▶ _Records shown_:
- - - -

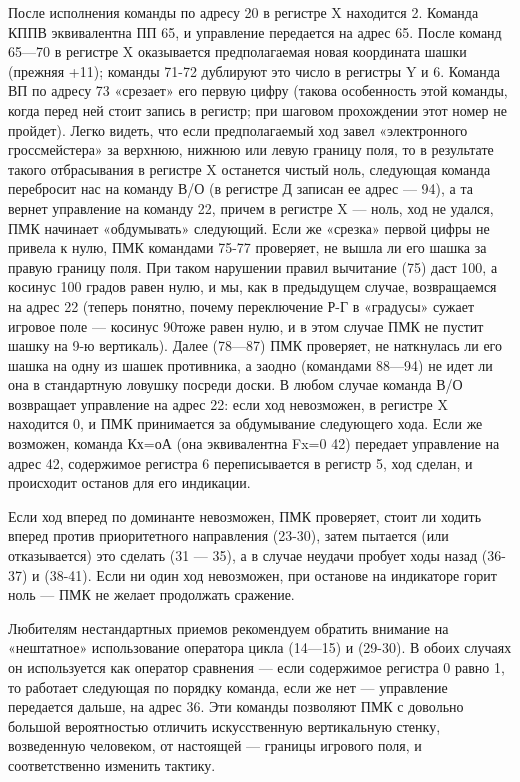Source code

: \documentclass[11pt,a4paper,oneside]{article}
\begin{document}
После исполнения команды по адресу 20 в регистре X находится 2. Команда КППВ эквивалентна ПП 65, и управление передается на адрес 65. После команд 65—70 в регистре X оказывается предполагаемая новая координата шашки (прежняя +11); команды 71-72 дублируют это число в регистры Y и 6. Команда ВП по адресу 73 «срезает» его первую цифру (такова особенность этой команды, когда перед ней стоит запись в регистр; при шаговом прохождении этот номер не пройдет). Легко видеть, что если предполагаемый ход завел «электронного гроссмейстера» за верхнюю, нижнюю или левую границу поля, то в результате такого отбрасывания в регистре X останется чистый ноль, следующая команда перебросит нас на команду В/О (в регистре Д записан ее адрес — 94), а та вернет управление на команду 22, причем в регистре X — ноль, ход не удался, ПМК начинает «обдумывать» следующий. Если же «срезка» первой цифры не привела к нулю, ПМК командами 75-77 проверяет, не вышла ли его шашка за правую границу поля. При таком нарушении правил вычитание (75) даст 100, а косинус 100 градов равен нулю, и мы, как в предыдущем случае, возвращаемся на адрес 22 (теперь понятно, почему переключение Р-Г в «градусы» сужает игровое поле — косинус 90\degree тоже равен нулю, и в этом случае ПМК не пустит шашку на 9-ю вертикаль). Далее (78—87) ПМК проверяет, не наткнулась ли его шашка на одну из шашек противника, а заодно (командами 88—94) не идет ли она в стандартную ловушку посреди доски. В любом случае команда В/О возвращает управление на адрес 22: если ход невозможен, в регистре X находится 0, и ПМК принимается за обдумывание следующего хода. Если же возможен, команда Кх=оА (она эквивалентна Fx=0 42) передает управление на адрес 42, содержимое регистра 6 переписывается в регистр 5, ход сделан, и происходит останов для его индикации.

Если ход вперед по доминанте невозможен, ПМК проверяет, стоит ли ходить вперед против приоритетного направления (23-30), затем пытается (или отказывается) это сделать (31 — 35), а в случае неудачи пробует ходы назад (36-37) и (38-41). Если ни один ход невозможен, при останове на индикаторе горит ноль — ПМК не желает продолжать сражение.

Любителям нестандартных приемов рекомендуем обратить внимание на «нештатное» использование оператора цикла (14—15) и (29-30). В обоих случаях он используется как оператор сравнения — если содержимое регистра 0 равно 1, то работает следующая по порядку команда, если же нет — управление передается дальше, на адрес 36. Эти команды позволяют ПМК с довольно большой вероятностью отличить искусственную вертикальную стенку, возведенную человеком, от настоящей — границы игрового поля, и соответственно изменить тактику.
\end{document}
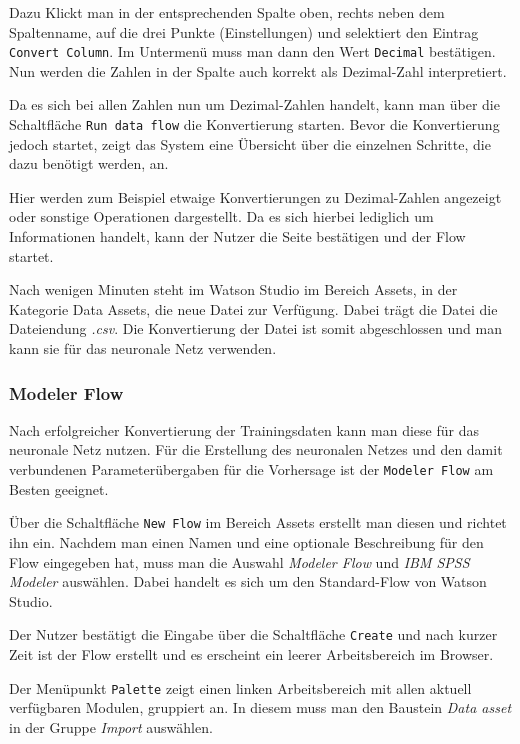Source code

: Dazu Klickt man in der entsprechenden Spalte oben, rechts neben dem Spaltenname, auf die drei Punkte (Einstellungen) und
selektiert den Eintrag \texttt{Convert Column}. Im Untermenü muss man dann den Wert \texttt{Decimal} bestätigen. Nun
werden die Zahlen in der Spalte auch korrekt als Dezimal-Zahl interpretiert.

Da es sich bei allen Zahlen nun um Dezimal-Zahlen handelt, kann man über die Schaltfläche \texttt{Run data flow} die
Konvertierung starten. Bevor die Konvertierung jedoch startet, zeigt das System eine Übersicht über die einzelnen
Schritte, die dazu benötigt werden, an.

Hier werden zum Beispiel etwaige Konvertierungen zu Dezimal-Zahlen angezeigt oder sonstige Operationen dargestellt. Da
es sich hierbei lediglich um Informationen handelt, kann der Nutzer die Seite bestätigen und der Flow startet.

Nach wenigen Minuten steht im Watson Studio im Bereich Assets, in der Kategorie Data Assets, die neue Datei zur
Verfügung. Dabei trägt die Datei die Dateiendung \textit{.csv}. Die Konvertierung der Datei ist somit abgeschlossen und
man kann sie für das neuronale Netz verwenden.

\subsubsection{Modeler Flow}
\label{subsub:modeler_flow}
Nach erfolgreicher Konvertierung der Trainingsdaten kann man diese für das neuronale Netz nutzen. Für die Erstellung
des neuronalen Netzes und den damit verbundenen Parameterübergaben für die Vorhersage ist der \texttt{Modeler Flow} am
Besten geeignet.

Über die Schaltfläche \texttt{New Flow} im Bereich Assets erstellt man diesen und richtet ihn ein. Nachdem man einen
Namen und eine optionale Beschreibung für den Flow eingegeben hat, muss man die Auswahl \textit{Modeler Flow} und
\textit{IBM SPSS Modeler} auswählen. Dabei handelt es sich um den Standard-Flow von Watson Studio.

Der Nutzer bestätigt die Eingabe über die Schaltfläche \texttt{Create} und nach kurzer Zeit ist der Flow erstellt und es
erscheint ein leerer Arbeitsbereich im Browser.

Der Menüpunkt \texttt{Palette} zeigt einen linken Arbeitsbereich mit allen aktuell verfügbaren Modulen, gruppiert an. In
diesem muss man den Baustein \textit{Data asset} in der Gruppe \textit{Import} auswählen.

- - - -

▶ _Problem to work on_:
Exact copy, no pictures: write out all the records above.

▶ _Solution_:
Source code

: \documentclass[11pt,a4paper,oneside]{article}
\begin{document}
После исполнения команды по адресу 20 в регистре X находится 2. Команда КППВ эквивалентна ПП 65, и управление передается на адрес 65. После команд 65—70 в регистре X оказывается предполагаемая новая координата шашки (прежняя +11); команды 71-72 дублируют это число в регистры Y и 6. Команда ВП по адресу 73 «срезает» его первую цифру (такова особенность этой команды, когда перед ней стоит запись в регистр; при шаговом прохождении этот номер не пройдет). Легко видеть, что если предполагаемый ход завел «электронного гроссмейстера» за верхнюю, нижнюю или левую границу поля, то в результате такого отбрасывания в регистре X останется чистый ноль, следующая команда перебросит нас на команду В/О (в регистре Д записан ее адрес — 94), а та вернет управление на команду 22, причем в регистре X — ноль, ход не удался, ПМК начинает «обдумывать» следующий. Если же «срезка» первой цифры не привела к нулю, ПМК командами 75-77 проверяет, не вышла ли его шашка за правую границу поля. При таком нарушении правил вычитание (75) даст 100, а косинус 100 градов равен нулю, и мы, как в предыдущем случае, возвращаемся на адрес 22 (теперь понятно, почему переключение Р-Г в «градусы» сужает игровое поле — косинус 90\degree тоже равен нулю, и в этом случае ПМК не пустит шашку на 9-ю вертикаль). Далее (78—87) ПМК проверяет, не наткнулась ли его шашка на одну из шашек противника, а заодно (командами 88—94) не идет ли она в стандартную ловушку посреди доски. В любом случае команда В/О возвращает управление на адрес 22: если ход невозможен, в регистре X находится 0, и ПМК принимается за обдумывание следующего хода. Если же возможен, команда Кх=оА (она эквивалентна Fx=0 42) передает управление на адрес 42, содержимое регистра 6 переписывается в регистр 5, ход сделан, и происходит останов для его индикации.

Если ход вперед по доминанте невозможен, ПМК проверяет, стоит ли ходить вперед против приоритетного направления (23-30), затем пытается (или отказывается) это сделать (31 — 35), а в случае неудачи пробует ходы назад (36-37) и (38-41). Если ни один ход невозможен, при останове на индикаторе горит ноль — ПМК не желает продолжать сражение.

Любителям нестандартных приемов рекомендуем обратить внимание на «нештатное» использование оператора цикла (14—15) и (29-30). В обоих случаях он используется как оператор сравнения — если содержимое регистра 0 равно 1, то работает следующая по порядку команда, если же нет — управление передается дальше, на адрес 36. Эти команды позволяют ПМК с довольно большой вероятностью отличить искусственную вертикальную стенку, возведенную человеком, от настоящей — границы игрового поля, и соответственно изменить тактику.
\end{document}
Source code

: Dazu Klickt man in der entsprechenden Spalte oben, rechts neben dem Spaltenname, auf die drei Punkte (Einstellungen) und
selektiert den Eintrag \texttt{Convert Column}. Im Untermenü muss man dann den Wert \texttt{Decimal} bestätigen. Nun
werden die Zahlen in der Spalte auch korrekt als Dezimal-Zahl interpretiert.

Da es sich bei allen Zahlen nun um Dezimal-Zahlen handelt, kann man über die Schaltfläche \texttt{Run data flow} die
Konvertierung starten. Bevor die Konvertierung jedoch startet, zeigt das System eine Übersicht über die einzelnen
Schritte, die dazu benötigt werden, an.

Hier werden zum Beispiel etwaige Konvertierungen zu Dezimal-Zahlen angezeigt oder sonstige Operationen dargestellt. Da
es sich hierbei lediglich um Informationen handelt, kann der Nutzer die Seite bestätigen und der Flow startet.

Nach wenigen Minuten steht im Watson Studio im Bereich Assets, in der Kategorie Data Assets, die neue Datei zur
Verfügung. Dabei trägt die Datei die Dateiendung \textit{.csv}. Die Konvertierung der Datei ist somit abgeschlossen und
man kann sie für das neuronale Netz verwenden.

\subsubsection{Modeler Flow}
\label{subsub:modeler_flow}
Nach erfolgreicher Konvertierung der Trainingsdaten kann man diese für das neuronale Netz nutzen. Für die Erstellung
des neuronalen Netzes und den damit verbundenen Parameterübergaben für die Vorhersage ist der \texttt{Modeler Flow} am
Besten geeignet.

Über die Schaltfläche \texttt{New Flow} im Bereich Assets erstellt man diesen und richtet ihn ein. Nachdem man einen
Namen und eine optionale Beschreibung für den Flow eingegeben hat, muss man die Auswahl \textit{Modeler Flow} und
\textit{IBM SPSS Modeler} auswählen. Dabei handelt es sich um den Standard-Flow von Watson Studio.

Der Nutzer bestätigt die Eingabe über die Schaltfläche \texttt{Create} und nach kurzer Zeit ist der Flow erstellt und es
erscheint ein leerer Arbeitsbereich im Browser.

Der Menüpunkt \texttt{Palette} zeigt einen linken Arbeitsbereich mit allen aktuell verfügbaren Modulen, gruppiert an. In
diesem muss man den Baustein \textit{Data asset} in der Gruppe \textit{Import} auswählen.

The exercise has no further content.